The codes are the haplotypes, the numbers the approximate number of years ago they would have been there.
One thing this exercise has taught me is that humankind is all one family. My paternal (blue) and maternal (red) migration routes took in many countries as shown above. As you will see, my subsequent family history shows connections right across the British Isles and beyond.
I am just one insignificant part of the demographic phenomenon referred to as the ‘baby boomers’, the post-WWII surge in babies created by the survivors, and those returned and recovered, from both the depression of the 1930s and the war of the early 1940s. We arrived in a period of rationing and austerity but grew through a period of peace thanks to NATO, with good healthcare thanks to the NHS, and we were economically able to achieve greater individual freedom, expression and mobility than our parents.
One of the first casualties of our freedom was the beliefs of our parents. We argued with the establishment by marching for almost anything – civil rights, students’ rights, women’s liberation, against nuclear arms, anti-Vietnam, anti-apartheid, anti-hunting…

The soundtrack to our youth was provided by rock ‘n roll, the Mersey Beat, Tamla Motown… We wore our hair longer and developed our own style with pop art and op art. We rebelled against elitist fashions, instead purchasing our ‘self-expression’ in boutiques. We became mods and rockers, hippies, punks…
We took overseas holidays and no longer sought a job-for-life. We achieved massive strides financially through the greater use of credit, expanding car and home ownership. We smoked, drank more alcohol, encompassed foreign cuisine and experimented with mind-changing drugs. Whether historians see this as all good or all bad, or more likely somewhere in between, it cannot be denied that as a generation we made our mark.
Now our bulge in the demographic data is entering old age. By the middle of year 2018 I completed the three score years and ten promised by the Bible’s Psalm 90. The psalm also cautions that it is soon cut off, and we fly away. So, before I do fly away, I thought I should understand more about my roots.

I can see that much of those seventy years were spent thoughtlessly, doing rather than thinking.
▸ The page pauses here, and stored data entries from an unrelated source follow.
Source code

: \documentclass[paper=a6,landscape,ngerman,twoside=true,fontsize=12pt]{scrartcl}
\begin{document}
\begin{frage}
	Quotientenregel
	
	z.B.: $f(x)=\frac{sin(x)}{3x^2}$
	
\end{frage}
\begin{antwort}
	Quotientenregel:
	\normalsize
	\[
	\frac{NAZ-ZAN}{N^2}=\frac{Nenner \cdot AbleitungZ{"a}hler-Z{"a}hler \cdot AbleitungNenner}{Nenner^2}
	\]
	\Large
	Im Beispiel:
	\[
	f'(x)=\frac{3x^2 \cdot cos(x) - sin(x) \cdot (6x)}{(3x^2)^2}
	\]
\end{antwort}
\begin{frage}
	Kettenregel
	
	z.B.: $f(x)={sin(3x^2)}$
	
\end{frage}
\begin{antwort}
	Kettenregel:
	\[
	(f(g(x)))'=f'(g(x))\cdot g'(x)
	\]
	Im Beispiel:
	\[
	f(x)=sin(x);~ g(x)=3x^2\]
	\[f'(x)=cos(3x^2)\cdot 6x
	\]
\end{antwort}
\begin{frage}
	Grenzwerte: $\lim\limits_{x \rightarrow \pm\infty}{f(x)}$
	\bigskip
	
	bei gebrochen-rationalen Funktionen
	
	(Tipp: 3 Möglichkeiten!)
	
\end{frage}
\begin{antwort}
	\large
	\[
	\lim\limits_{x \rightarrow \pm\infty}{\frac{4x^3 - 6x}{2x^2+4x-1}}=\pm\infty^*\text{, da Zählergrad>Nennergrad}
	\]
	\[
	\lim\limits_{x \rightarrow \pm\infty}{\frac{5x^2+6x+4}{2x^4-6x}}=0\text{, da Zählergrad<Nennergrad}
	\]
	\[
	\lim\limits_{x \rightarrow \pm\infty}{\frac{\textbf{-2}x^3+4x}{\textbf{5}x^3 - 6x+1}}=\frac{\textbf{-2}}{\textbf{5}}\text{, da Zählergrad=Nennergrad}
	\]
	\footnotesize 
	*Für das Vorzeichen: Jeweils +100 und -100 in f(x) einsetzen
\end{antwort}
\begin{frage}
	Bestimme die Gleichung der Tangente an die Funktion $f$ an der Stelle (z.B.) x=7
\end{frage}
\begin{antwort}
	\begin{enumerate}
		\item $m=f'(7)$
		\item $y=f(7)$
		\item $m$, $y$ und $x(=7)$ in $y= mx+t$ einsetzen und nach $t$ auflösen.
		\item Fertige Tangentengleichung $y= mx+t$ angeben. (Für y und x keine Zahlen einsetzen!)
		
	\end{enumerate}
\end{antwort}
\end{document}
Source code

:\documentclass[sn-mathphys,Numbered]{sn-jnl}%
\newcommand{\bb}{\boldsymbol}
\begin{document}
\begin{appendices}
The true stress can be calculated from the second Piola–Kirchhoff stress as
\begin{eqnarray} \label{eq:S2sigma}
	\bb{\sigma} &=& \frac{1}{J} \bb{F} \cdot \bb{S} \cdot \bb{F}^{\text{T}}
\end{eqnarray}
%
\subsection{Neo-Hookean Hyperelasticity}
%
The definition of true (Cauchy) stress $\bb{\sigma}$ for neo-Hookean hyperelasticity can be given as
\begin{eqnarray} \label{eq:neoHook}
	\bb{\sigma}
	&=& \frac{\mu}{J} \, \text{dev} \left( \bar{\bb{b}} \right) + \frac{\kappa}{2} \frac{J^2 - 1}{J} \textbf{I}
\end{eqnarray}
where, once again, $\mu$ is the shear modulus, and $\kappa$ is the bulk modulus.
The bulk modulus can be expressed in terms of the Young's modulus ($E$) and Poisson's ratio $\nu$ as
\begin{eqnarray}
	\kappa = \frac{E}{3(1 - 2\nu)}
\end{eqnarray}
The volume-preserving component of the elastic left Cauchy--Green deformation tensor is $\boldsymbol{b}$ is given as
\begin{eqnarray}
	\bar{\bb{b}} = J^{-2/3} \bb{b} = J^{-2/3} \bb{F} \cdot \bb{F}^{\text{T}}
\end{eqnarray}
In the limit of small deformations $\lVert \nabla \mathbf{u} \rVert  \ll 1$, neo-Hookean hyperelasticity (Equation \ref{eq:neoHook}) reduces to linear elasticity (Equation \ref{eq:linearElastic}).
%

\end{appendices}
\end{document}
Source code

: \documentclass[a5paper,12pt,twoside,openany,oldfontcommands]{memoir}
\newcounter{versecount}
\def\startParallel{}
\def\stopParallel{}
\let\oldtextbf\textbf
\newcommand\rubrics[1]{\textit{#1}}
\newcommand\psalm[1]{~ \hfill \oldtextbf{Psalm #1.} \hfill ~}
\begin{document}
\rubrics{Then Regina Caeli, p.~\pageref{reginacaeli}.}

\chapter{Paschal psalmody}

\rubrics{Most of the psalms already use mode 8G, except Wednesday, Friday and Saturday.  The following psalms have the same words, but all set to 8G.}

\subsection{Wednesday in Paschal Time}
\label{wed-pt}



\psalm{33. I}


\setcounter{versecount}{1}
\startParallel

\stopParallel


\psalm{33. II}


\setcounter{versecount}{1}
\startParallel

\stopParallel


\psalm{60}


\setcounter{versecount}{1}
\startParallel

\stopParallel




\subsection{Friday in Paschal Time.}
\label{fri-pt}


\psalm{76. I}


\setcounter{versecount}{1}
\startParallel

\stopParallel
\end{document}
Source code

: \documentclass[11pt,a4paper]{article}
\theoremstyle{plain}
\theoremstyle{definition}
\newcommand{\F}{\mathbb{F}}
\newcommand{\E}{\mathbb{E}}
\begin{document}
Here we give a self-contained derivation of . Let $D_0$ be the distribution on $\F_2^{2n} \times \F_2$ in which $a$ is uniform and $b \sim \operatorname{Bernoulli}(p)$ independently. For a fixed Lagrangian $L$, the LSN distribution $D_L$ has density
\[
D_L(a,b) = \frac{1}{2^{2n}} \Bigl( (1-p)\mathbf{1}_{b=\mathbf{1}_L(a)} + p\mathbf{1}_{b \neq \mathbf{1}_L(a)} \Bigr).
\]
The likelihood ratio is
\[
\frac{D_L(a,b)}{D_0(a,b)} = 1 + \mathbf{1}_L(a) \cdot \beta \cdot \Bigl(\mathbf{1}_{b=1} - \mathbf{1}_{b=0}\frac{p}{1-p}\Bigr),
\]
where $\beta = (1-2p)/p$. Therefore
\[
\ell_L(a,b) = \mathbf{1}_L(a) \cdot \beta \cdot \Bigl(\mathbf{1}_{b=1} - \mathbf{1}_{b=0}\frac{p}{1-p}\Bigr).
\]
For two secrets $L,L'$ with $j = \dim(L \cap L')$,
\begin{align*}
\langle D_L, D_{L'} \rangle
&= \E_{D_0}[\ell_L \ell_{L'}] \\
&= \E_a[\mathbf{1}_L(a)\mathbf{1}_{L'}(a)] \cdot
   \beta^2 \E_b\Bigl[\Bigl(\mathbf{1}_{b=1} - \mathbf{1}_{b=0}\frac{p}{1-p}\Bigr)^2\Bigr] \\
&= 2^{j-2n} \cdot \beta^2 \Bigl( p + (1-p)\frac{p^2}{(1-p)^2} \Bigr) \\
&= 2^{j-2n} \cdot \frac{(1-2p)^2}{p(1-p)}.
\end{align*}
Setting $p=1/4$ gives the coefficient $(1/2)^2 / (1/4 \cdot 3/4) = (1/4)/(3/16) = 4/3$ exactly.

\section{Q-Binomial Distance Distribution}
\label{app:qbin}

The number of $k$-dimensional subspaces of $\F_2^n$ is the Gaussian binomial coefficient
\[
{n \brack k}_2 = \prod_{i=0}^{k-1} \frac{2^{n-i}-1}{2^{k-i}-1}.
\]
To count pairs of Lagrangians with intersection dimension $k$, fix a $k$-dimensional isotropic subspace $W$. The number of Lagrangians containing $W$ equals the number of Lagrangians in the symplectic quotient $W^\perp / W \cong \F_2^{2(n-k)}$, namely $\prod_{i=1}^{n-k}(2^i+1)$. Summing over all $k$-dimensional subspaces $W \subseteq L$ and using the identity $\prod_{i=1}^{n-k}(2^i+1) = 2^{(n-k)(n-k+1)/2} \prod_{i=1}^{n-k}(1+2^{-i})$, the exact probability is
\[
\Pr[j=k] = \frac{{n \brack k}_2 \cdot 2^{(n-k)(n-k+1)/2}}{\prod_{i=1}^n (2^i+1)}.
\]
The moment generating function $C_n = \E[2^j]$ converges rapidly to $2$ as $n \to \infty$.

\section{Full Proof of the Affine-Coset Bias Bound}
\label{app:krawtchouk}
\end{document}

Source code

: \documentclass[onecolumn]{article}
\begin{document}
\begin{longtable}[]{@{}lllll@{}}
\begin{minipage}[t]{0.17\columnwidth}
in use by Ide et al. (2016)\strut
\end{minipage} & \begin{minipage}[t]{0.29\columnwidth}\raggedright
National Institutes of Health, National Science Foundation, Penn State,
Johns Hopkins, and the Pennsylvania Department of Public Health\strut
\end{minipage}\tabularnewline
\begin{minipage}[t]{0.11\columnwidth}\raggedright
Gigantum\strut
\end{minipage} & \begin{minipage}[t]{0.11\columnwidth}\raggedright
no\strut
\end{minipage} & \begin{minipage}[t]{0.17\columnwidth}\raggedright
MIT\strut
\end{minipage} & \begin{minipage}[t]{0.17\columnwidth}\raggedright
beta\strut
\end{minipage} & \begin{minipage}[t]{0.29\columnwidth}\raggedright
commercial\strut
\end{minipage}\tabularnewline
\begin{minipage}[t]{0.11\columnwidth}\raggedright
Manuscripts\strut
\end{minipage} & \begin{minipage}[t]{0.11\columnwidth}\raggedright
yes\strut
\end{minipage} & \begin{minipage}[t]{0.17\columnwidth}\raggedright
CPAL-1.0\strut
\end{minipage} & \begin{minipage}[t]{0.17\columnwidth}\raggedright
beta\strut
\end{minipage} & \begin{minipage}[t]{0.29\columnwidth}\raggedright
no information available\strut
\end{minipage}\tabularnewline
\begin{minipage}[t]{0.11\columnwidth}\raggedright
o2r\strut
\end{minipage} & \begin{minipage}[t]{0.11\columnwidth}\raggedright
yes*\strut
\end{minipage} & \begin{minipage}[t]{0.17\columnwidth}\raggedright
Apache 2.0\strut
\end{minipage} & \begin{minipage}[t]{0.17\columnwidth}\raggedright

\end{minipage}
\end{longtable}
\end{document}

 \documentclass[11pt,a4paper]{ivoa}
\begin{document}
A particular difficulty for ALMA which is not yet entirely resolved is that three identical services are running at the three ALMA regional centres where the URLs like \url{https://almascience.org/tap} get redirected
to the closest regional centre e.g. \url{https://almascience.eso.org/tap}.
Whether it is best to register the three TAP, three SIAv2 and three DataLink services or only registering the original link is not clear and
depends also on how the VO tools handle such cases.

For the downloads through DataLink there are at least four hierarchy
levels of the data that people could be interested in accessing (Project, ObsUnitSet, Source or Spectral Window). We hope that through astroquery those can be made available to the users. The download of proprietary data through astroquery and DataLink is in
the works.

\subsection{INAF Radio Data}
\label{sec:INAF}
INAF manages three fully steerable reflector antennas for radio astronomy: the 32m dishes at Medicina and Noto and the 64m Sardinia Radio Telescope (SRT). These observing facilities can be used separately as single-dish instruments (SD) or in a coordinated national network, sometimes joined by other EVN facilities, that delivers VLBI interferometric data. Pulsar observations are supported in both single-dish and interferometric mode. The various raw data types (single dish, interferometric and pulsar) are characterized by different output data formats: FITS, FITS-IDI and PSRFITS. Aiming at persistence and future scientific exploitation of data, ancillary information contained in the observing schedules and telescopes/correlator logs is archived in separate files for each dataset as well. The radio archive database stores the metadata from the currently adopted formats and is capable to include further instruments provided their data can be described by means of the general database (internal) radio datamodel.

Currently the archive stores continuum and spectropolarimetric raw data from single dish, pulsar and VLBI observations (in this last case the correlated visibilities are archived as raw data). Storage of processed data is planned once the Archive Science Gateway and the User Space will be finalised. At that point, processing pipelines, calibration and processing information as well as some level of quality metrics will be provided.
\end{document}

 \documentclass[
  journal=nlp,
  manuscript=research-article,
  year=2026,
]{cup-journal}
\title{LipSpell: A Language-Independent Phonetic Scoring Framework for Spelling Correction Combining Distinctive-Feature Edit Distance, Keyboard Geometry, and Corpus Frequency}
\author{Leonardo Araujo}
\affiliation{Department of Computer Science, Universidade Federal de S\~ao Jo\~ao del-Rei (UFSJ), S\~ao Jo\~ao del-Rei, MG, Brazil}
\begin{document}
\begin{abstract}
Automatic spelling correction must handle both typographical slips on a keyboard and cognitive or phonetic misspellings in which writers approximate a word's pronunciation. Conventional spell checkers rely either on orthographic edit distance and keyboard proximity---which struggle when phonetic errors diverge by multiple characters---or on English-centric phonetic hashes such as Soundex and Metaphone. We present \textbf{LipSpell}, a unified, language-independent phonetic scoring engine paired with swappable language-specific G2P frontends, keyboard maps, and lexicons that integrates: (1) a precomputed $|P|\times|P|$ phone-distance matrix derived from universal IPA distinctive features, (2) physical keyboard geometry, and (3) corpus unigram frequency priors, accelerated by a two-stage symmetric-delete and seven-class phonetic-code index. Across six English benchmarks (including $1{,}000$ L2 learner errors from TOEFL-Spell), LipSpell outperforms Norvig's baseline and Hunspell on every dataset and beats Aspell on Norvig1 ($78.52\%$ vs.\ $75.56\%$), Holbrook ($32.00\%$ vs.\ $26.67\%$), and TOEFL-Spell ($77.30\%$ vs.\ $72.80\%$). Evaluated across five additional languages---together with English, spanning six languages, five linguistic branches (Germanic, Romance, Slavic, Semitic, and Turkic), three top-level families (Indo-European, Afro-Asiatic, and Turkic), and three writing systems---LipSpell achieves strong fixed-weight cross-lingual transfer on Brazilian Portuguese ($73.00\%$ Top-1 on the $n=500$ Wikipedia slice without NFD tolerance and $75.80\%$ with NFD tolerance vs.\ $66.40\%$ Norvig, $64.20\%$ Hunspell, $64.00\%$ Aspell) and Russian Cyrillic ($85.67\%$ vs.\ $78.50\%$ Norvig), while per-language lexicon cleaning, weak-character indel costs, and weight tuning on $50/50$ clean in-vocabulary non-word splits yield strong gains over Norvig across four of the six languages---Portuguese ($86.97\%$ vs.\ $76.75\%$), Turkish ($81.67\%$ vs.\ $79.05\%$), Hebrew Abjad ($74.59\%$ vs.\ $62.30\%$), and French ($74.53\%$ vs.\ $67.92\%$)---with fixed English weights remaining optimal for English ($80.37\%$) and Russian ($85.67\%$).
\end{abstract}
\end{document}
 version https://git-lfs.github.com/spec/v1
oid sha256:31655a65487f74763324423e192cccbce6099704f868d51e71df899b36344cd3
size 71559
As John Lennon (1940-80), poet songwriter and singer, elegantly put it
Life is what happens while you are busy making other plans.
I just got on with those plans rather than becoming overly concerned about what life might actually mean.
Living today we are victim to all manner of intrusions, impacted by all those 24-hour news channels, false news, constant sport, email and text scams, social networks, cold callers, unsolicited flyers, chuggers… They combine to batter us, leaving little time to sit and think.
There is always so much to do that any deep thinking is regularly parked, for later – well one part of my procrastination stops here.
Steve Jobs (1955-2011) the PC pioneer/entrepreneur (Apple Computer, NeXT and Pixar) cautions: ‘Your time is limited, so don’t waste it living someone else’s life. Don’t be trapped by dogma – which is living with the results of other people’s thinking. Don’t let the noise of others’ opinions drown out your own inner voice. And most important[ly], have the courage to follow your heart and intuition.’ |

Of course few of us can be said to have truly grabbed life by the throat, or been sufficiently clear about our objectives and pursued them quite as single-mindedly (and successfully) as Jobs did.
Plato’s account of Socrates trial and conviction reported that the great philosopher failed to defend himself against his death sentence. He merely repeated his belief that
the unexamined life is not worth living for a human being
So now seems to be a good moment to examine what led to my life. Yes, I am aware of the irony of my quoting someone who did not write down his own spectacular thought processes. Socrates believed that writing served to imprison knowledge, yet thankfully his immortality was assured by Plato and others who recorded his thoughts, after his death. ‘Imprisoning’ them does have value. For example, without John Denton of Cardew’s Accompt this would not be possible.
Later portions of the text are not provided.